Sombras na América Latina
Pedro J. Bondaczuk
O assunto referente à miséria no Terceiro Mundo,
embora sempre desagradável (devemos admitir), precisa ser trazido à baila toda
a vez que se possa, para que se cobre uma solução de quem de direito para a questão.
O problema, como se verifica facilmente, não está restrito à falta mundial de
recursos, mas se prende ao egoísmo, à falta de solidariedade, à ausência de um
sentido social de vasta parcela da humanidade. E isto é ruim. Mostra que a
passagem dos séculos imprimiu somente um ligeiro verniz civilizatório no homem.

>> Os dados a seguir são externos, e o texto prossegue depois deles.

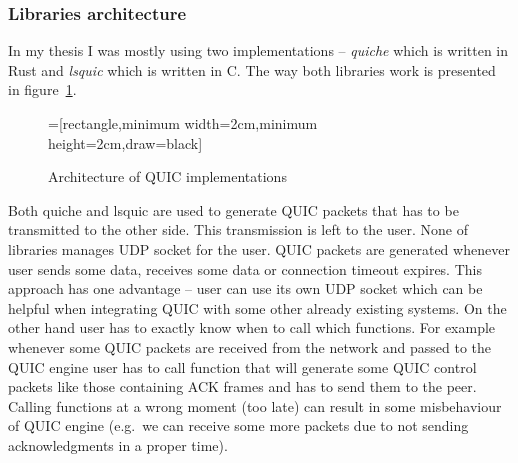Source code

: \subsubsection{Libraries architecture}
In my thesis I was mostly using two implementations -- \textit{quiche} which is written in Rust and \textit{lsquic} which is written in C\@.
The way both libraries work is presented in figure~\ref{fig:quic-implementations-architecture}.
\begin{figure}
    \centering
    =[rectangle,minimum width=2cm,minimum height=2cm,draw=black]
    \caption{Architecture of QUIC implementations}
    \label{fig:quic-implementations-architecture}
\end{figure}
Both quiche and lsquic are used to generate QUIC packets that has to be transmitted to the other side.
This transmission is left to the user.
None of libraries manages UDP socket for the user.
QUIC packets are generated whenever user sends some data, receives some data or connection timeout expires.
This approach has one advantage -- user can use its own UDP socket which can be helpful when integrating QUIC
with some other already existing systems.
On the other hand user has to exactly know when to call which functions.
For example whenever some QUIC packets are received from the network and passed to the QUIC engine
user has to call function that will generate some QUIC control packets like those containing ACK frames
and has to send them to the peer.
Calling functions at a wrong moment (too late) can result in some misbehaviour of QUIC engine (e.g.\
we can receive some more packets due to not sending acknowledgments in a proper time).

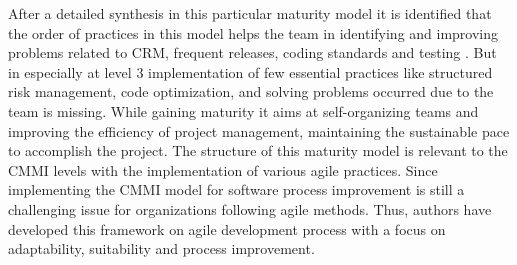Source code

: \documentclass[a4paper,oneside]{bth}
\begin{document}
After a detailed synthesis in this particular maturity model it is identified that the order of practices in this model helps the team in identifying and improving problems related to CRM, frequent releases, coding standards and testing \cite{patel_agile_2009}. But in especially at level 3 implementation of few essential practices like structured risk management, code optimization, and solving problems occurred due to the team is missing. While gaining maturity it aims at self-organizing teams and improving the efficiency of project management, maintaining the sustainable pace to accomplish the project. The structure of this maturity model is relevant to the CMMI levels with the implementation of various agile practices. Since implementing the CMMI model for software process improvement is still a challenging issue for organizations following agile methods. Thus, authors have developed this framework on agile development process with a focus on adaptability, suitability and process improvement. 
\end{document}
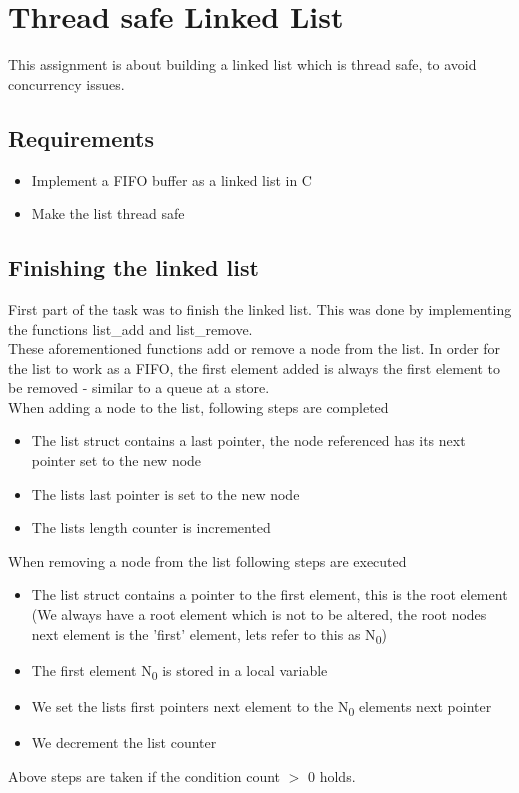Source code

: \chapter{Thread safe Linked List}
This assignment is about building a linked list which is thread safe, to avoid concurrency issues.

\section{Requirements}
\begin{itemize}
\item Implement a FIFO buffer as a linked list in C
\item Make the list thread safe
\end{itemize}

\section{Finishing the linked list}
First part of the task was to finish the linked list. This was done by implementing the functions list\_add and list\_remove.\\

These aforementioned functions add or remove a node from the list. In order for the list to work as a FIFO, the first element added is always the first element to be removed - similar to a queue at a store.\\

When adding a node to the list, following steps are completed
\begin{itemize}
\item The list struct contains a last pointer, the node referenced has its next pointer set to the new node
\item The lists last pointer is set to the new node
\item The lists length counter is incremented\\
\end{itemize}

When removing a node from the list following steps are executed
\begin{itemize}
\item The list struct contains a pointer to the first element, this is the root element (We always have a root element which is not to be altered, the root nodes next element is the 'first' element, lets refer to this as N\textsubscript{0})
\item The first element N\textsubscript{0} is stored in a local variable
\item We set the lists first pointers next element to the N\textsubscript{0} elements next pointer
\item We decrement the list counter
\end{itemize}
Above steps are taken if the condition count $>$ 0 holds.\\

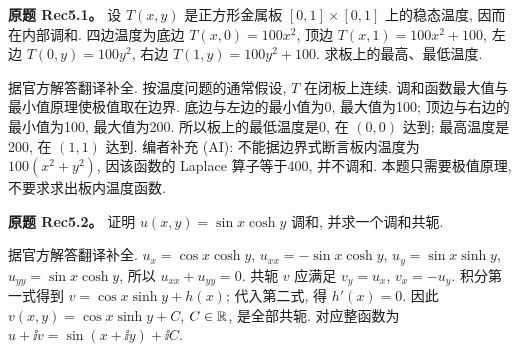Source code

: \begin{exercise}
\textbf{原题 Rec5.1。}\label{ass:rec5-1}
设 $T(x,y)$ 是正方形金属板 $[0,1]\times[0,1]$ 上的稳态温度, 因而在内部调和. 四边温度为底边 $T(x,0)=100x^2$, 顶边 $T(x,1)=100x^2+100$, 左边 $T(0,y)=100y^2$, 右边 $T(1,y)=100y^2+100$. 求板上的最高、最低温度.
\end{exercise}
\begin{solution}
据官方解答翻译补全. 按温度问题的通常假设, $T$ 在闭板上连续. 调和函数最大值与最小值原理使极值取在边界. 底边与左边的最小值为0, 最大值为100; 顶边与右边的最小值为100, 最大值为200. 所以板上的最低温度是0, 在 $(0,0)$ 达到; 最高温度是200, 在 $(1,1)$ 达到. 编者补充 (AI): 不能据边界式断言板内温度为 $100(x^2+y^2)$, 因该函数的 Laplace 算子等于400, 并不调和. 本题只需要极值原理, 不要求求出板内温度函数.
\end{solution}
\begin{exercise}
\textbf{原题 Rec5.2。}\label{ass:rec5-2}
证明 $u(x,y)=\sin x\cosh y$ 调和, 并求一个调和共轭.
\end{exercise}
\begin{solution}
据官方解答翻译补全. $u_x=\cos x\cosh y$, $u_{xx}=-\sin x\cosh y$, $u_y=\sin x\sinh y$, $u_{yy}=\sin x\cosh y$, 所以 $u_{xx}+u_{yy}=0$. 共轭 $v$ 应满足 $v_y=u_x$, $v_x=-u_y$. 积分第一式得到 $v=\cos x\sinh y+h(x)$; 代入第二式, 得 $h'(x)=0$. 因此 $v(x,y)=\cos x\sinh y+C$, $C\in\R$, 是全部共轭. 对应整函数为 $u+\ii v=\sin(x+\ii y)+\ii C$.
\end{solution}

Em sua essência, ele continua mais fera do que nunca, apegado a coisas sem
importância, como a procura do consumismo desregrado, um poder escorregadio e
uma prosperidade ilusória, em detrimento de valores mais elevados e
permanentes.
Mal são resolvidos alguns conflitos insensatos, em
que seres humanos são manipulados à sua revelia, para satisfazer ambições
hegemônicas de maníacos mergulhados em sua cega paranóia, como guerras
localizadas e revoluções messiânicas, outros são fomentados ou ao menos
esboçados. Bilhões e mais bilhões de dólares continuam a ser despejados nesse
"saco sem fundo" que é o comércio e a produção de armas. Os
poderosos, como se observa, não estão preocupados em salvar vidas, mas em
suprimi-las. Mesmo que aqueles que se vêem condenados sejam inocentes crianças.
Embora o que se esteja sacrificando seja o tão propalado "futuro".

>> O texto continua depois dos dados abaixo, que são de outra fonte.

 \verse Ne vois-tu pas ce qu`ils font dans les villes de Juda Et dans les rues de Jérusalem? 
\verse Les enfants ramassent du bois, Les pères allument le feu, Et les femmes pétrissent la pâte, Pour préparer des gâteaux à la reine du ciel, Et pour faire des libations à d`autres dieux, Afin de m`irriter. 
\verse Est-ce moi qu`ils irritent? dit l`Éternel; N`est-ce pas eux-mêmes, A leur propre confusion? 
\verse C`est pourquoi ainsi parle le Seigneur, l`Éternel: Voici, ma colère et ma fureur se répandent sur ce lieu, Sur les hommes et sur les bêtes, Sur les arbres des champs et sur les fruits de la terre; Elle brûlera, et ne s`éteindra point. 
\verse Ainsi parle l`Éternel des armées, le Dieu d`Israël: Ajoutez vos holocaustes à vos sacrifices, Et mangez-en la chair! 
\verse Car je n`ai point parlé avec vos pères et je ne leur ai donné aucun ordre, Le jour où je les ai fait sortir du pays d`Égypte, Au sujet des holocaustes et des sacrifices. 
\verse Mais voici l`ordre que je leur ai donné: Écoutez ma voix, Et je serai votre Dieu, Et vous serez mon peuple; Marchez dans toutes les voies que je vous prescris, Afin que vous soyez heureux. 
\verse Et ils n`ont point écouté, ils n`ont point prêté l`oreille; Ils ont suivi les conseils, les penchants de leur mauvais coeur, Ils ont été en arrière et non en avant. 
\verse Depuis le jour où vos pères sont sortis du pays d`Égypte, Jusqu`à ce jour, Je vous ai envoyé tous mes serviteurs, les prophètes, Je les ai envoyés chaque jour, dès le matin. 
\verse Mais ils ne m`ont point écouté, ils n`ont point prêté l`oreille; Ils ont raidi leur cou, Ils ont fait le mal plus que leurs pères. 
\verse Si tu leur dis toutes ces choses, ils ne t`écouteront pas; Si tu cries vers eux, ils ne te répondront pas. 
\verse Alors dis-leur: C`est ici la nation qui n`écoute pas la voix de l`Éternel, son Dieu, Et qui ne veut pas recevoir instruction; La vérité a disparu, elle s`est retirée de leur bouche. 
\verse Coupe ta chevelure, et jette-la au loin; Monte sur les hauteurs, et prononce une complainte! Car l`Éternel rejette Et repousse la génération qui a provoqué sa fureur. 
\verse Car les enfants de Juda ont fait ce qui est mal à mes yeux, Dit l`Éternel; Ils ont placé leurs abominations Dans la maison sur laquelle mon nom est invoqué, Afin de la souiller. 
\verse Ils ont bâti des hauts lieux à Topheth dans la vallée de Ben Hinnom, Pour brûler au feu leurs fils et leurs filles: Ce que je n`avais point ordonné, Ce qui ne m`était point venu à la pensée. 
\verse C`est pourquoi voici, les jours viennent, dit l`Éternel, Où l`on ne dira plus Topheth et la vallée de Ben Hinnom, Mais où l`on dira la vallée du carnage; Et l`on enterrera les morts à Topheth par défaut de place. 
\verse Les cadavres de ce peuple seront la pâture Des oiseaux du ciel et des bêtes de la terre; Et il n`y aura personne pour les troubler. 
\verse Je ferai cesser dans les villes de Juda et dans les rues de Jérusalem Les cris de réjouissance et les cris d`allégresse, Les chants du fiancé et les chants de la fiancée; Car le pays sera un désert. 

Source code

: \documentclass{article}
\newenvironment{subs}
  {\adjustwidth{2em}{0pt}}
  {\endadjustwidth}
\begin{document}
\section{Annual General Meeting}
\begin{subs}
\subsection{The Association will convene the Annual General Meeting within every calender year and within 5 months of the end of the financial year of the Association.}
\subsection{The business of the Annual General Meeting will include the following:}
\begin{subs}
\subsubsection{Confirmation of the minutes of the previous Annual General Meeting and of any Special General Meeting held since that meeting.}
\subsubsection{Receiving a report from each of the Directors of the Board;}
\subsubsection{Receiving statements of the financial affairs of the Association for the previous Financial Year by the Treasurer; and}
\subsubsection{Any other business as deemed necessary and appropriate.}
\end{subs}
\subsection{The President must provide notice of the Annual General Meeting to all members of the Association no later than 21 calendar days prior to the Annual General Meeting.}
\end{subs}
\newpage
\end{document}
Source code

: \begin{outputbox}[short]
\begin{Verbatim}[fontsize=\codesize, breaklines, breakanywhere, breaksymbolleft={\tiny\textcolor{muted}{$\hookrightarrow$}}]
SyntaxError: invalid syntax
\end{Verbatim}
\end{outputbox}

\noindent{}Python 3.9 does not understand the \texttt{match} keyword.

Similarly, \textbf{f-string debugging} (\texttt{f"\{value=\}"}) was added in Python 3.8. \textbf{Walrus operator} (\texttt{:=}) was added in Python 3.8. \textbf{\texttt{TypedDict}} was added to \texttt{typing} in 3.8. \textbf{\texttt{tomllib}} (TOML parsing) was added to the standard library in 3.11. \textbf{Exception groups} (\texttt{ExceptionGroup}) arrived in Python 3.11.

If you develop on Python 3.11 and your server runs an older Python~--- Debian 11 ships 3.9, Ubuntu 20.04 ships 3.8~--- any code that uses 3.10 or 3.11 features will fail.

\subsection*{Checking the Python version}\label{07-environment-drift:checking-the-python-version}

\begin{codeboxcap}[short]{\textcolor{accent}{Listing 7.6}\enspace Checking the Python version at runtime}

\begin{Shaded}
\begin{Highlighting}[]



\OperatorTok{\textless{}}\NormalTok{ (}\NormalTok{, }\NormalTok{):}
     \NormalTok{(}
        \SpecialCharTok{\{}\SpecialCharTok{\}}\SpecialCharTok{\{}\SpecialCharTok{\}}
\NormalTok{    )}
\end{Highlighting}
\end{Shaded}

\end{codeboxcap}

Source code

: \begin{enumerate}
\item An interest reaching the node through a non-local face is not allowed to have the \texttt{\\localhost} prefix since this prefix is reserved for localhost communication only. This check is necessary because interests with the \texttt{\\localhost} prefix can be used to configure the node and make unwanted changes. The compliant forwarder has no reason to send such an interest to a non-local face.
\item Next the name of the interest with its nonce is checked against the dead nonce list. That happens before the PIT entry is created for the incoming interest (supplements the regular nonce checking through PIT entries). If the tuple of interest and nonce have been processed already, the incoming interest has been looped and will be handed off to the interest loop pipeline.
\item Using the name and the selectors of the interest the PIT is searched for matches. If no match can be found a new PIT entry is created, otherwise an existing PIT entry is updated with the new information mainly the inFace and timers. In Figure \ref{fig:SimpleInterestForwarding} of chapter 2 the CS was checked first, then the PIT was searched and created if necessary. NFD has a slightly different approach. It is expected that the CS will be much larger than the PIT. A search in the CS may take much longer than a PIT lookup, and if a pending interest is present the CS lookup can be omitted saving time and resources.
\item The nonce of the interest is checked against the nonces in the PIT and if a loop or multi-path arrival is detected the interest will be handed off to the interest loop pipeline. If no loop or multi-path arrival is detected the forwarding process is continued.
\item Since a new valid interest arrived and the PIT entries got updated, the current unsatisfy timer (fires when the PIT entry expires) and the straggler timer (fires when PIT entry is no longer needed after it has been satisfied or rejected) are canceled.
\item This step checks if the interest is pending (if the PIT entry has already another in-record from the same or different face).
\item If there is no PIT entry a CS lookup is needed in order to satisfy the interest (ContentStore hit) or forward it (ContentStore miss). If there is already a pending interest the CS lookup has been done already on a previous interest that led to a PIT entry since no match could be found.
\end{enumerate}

Para nós, da América Latina, embora o assunto
incomode de fato, é mais oportuno do que nunca mencionar e comentar o alerta
feito ontem, na Cidade do México, pelo consultor do Fundo das Nações Unidas
para a Infância (Unicef), Francisco Rojas, de que se algo não for feito, cem
milhões de crianças em todo o mundo estarão condenadas à morte, a maioria por desnutrição,
nos próximos dez anos. E por que nós? Porque parcela considerável desse
contingente "sem esperanças" é da nossa região, uma das que mais
andaram para trás no correr da década passada.

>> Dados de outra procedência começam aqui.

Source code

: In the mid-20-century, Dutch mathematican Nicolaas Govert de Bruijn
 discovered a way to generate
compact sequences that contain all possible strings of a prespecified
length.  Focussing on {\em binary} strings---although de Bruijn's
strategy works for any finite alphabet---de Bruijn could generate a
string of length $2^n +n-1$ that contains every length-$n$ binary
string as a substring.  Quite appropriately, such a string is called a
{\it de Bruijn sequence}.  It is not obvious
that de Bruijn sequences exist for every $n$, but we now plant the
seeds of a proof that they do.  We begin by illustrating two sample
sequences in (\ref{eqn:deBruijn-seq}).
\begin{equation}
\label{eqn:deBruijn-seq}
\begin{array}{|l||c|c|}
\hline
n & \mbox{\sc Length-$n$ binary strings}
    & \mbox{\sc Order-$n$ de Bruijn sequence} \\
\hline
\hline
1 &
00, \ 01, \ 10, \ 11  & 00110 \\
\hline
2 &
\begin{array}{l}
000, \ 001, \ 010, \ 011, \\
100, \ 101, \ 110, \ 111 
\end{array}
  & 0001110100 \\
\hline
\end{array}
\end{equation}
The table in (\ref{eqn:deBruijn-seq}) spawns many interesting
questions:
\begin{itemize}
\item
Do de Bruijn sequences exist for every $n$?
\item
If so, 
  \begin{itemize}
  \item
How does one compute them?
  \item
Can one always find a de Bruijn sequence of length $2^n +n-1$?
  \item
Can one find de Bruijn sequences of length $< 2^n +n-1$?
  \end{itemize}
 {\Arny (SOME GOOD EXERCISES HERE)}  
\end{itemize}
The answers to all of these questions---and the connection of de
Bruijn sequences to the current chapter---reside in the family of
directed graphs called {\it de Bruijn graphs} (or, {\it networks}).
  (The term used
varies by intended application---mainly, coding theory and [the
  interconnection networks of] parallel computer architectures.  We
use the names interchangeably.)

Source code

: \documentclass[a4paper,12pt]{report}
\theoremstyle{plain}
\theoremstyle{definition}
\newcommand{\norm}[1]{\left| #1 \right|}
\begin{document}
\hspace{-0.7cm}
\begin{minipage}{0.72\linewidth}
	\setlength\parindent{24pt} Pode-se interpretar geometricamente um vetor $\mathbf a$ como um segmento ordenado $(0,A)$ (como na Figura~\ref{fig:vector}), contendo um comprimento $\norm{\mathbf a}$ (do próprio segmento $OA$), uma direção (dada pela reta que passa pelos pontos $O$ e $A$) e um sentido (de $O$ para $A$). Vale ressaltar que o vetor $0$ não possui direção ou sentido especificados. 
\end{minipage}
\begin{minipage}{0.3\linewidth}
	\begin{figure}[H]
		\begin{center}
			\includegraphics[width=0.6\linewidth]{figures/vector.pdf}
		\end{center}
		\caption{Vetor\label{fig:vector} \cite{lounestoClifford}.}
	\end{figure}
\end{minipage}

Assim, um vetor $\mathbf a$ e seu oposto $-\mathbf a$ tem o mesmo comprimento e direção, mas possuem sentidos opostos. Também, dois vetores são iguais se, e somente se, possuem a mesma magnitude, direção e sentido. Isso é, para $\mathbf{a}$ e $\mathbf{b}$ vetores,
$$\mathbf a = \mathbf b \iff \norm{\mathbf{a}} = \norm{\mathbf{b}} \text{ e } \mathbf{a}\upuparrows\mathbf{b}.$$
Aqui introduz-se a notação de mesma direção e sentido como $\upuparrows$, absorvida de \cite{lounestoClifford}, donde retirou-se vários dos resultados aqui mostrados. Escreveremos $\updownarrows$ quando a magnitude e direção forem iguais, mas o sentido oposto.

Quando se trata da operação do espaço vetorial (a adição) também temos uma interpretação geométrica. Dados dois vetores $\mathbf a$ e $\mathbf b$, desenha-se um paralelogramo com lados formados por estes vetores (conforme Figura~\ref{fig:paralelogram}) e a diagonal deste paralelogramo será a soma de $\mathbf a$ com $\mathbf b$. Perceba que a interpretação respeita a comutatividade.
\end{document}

Pouca, pouquíssima coisa se fez para deter essa
degradação. Enquanto discutimos "o sexo dos anjos", enquanto nos
perdemos em lengas-lengas políticas inúteis, meras fofocas de comadres, a morte
segue ceifando o nosso futuro. As populações latino-americanas aumentam o seu
estado de miserabilidade, sob as vistas complacentes de toda a comunidade
internacional, que nada, ou pouquíssimo faz para impedir essa tragédia. E não é
por desconhecimento. Relatórios sobre o problema são divulgados quase que
diariamente. Na maior parte das vezes, no entanto, passam despercebidos.
Afinal, é a famosa história da pimenta, que nos olhos dos outros, não arde nem
um pouquinho. Ou será que arde, pelo menos neste caso?